%%
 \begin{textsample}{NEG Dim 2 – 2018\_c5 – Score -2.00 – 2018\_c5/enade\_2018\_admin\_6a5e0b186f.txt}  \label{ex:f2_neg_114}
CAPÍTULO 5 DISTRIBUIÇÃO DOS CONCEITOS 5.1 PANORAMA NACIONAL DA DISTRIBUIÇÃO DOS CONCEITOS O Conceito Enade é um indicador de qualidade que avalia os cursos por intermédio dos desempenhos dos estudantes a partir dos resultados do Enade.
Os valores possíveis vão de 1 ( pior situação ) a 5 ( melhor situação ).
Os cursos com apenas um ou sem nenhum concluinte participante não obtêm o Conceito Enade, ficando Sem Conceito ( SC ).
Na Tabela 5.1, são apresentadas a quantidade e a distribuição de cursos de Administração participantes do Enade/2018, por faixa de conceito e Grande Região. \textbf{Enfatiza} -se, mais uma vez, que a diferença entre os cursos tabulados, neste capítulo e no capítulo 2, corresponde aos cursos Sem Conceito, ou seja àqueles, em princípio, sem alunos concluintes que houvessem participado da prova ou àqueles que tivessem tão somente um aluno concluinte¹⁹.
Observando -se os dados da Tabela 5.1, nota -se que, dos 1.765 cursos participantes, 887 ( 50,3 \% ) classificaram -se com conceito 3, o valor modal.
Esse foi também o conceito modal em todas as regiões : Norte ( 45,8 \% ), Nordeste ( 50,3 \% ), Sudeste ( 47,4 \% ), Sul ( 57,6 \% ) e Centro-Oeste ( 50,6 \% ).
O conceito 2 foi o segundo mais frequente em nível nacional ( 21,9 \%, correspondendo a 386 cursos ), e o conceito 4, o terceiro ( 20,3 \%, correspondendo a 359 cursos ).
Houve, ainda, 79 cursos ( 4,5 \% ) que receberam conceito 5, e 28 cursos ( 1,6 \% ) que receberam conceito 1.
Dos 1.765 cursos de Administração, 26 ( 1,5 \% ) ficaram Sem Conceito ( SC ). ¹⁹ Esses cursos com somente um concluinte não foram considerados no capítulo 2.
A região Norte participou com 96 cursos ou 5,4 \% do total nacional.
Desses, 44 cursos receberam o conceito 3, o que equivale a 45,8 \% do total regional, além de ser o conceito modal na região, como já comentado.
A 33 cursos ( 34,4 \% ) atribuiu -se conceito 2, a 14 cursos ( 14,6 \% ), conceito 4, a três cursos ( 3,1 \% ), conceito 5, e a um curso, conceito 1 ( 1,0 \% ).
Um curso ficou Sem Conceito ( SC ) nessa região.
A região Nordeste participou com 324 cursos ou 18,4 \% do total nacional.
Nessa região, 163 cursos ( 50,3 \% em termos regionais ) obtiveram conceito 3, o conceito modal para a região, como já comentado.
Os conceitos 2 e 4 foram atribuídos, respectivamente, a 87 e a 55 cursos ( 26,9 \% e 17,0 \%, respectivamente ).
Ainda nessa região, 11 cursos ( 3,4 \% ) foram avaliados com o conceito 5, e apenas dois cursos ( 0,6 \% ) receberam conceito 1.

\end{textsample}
%%
Please retype each entry above exactly as it is written.

 \begin{textsample}{NEG Dim 2 – 2018\_c5 – Score -2.00 – 2018\_c5/enade\_2018\_admin\_6a5e0b186f.txt}  \label{ex:f2_neg_114}
CAPÍTULO 5 DISTRIBUIÇÃO DOS CONCEITOS 5.1 PANORAMA NACIONAL DA DISTRIBUIÇÃO DOS CONCEITOS O Conceito Enade é um indicador de qualidade que avalia os cursos por intermédio dos desempenhos dos estudantes a partir dos resultados do Enade.
Os valores possíveis vão de 1 ( pior situação ) a 5 ( melhor situação ).
Os cursos com apenas um ou sem nenhum concluinte participante não obtêm o Conceito Enade, ficando Sem Conceito ( SC ).
Na Tabela 5.1, são apresentadas a quantidade e a distribuição de cursos de Administração participantes do Enade/2018, por faixa de conceito e Grande Região. \textbf{Enfatiza} -se, mais uma vez, que a diferença entre os cursos tabulados, neste capítulo e no capítulo 2, corresponde aos cursos Sem Conceito, ou seja àqueles, em princípio, sem alunos concluintes que houvessem participado da prova ou àqueles que tivessem tão somente um aluno concluinte¹⁹.
Observando -se os dados da Tabela 5.1, nota -se que, dos 1.765 cursos participantes, 887 ( 50,3 \% ) classificaram -se com conceito 3, o valor modal.
Esse foi também o conceito modal em todas as regiões : Norte ( 45,8 \% ), Nordeste ( 50,3 \% ), Sudeste ( 47,4 \% ), Sul ( 57,6 \% ) e Centro-Oeste ( 50,6 \% ).
O conceito 2 foi o segundo mais frequente em nível nacional ( 21,9 \%, correspondendo a 386 cursos ), e o conceito 4, o terceiro ( 20,3 \%, correspondendo a 359 cursos ).
Houve, ainda, 79 cursos ( 4,5 \% ) que receberam conceito 5, e 28 cursos ( 1,6 \% ) que receberam conceito 1.
Dos 1.765 cursos de Administração, 26 ( 1,5 \% ) ficaram Sem Conceito ( SC ). ¹⁹ Esses cursos com somente um concluinte não foram considerados no capítulo 2.
A região Norte participou com 96 cursos ou 5,4 \% do total nacional.
Desses, 44 cursos receberam o conceito 3, o que equivale a 45,8 \% do total regional, além de ser o conceito modal na região, como já comentado.
A 33 cursos ( 34,4 \% ) atribuiu -se conceito 2, a 14 cursos ( 14,6 \% ), conceito 4, a três cursos ( 3,1 \% ), conceito 5, e a um curso, conceito 1 ( 1,0 \% ).
Um curso ficou Sem Conceito ( SC ) nessa região.
A região Nordeste participou com 324 cursos ou 18,4 \% do total nacional.
Nessa região, 163 cursos ( 50,3 \% em termos regionais ) obtiveram conceito 3, o conceito modal para a região, como já comentado.
Os conceitos 2 e 4 foram atribuídos, respectivamente, a 87 e a 55 cursos ( 26,9 \% e 17,0 \%, respectivamente ).
Ainda nessa região, 11 cursos ( 3,4 \% ) foram avaliados com o conceito 5, e apenas dois cursos ( 0,6 \% ) receberam conceito 1.

\end{textsample}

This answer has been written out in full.